Dataset entries:
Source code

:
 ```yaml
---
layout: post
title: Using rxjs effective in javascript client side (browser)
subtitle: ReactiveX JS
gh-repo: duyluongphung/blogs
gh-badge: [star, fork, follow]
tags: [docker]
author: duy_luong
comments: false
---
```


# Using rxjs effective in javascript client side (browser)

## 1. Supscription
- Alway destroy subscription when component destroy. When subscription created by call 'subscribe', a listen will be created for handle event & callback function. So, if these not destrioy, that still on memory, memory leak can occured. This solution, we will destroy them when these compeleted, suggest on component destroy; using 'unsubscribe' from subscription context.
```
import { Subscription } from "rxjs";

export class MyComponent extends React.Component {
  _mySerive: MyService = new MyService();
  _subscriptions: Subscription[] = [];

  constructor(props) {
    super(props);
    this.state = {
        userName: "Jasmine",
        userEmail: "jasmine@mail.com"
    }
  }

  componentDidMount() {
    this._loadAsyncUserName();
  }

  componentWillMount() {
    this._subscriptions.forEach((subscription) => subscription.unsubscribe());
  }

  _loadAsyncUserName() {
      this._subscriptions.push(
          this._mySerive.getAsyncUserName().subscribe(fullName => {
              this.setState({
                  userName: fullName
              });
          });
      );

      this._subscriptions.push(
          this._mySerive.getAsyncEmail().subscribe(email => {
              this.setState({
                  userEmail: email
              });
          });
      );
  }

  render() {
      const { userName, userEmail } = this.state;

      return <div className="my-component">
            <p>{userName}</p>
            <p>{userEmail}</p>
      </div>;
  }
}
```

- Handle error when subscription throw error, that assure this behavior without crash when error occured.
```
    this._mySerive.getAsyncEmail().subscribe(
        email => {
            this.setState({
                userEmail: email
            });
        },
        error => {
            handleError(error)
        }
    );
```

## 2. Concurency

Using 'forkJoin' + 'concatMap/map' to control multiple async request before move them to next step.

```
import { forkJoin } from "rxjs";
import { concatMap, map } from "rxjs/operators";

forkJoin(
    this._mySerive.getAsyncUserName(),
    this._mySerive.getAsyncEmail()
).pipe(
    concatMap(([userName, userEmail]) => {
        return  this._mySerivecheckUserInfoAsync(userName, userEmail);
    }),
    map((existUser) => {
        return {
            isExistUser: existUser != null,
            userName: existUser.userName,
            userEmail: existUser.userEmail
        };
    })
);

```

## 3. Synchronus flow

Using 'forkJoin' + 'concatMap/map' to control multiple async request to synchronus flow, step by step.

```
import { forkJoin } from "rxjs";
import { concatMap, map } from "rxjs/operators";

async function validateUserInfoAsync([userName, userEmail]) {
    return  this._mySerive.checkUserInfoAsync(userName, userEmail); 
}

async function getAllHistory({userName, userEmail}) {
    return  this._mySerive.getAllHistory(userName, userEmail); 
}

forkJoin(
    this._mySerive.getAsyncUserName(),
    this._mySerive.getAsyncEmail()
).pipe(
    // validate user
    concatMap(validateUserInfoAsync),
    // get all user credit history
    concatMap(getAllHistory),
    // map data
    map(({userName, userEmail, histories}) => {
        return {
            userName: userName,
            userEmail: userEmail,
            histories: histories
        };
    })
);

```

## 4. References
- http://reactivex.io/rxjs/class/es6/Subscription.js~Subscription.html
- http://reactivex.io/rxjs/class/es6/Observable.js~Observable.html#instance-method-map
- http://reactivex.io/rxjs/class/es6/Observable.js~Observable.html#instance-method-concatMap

» What is required:
From the entries above, copy every line that holds the word "occured".

» Answer box:
- Alway destroy subscription when component destroy. When subscription created by call 'subscribe', a listen will be created for handle event & callback function. So, if these not destrioy, that still on memory, memory leak can occured. This solution, we will destroy them when these compeleted, suggest on component destroy; using 'unsubscribe' from subscription context.
- Handle error when subscription throw error, that assure this behavior without crash when error occured.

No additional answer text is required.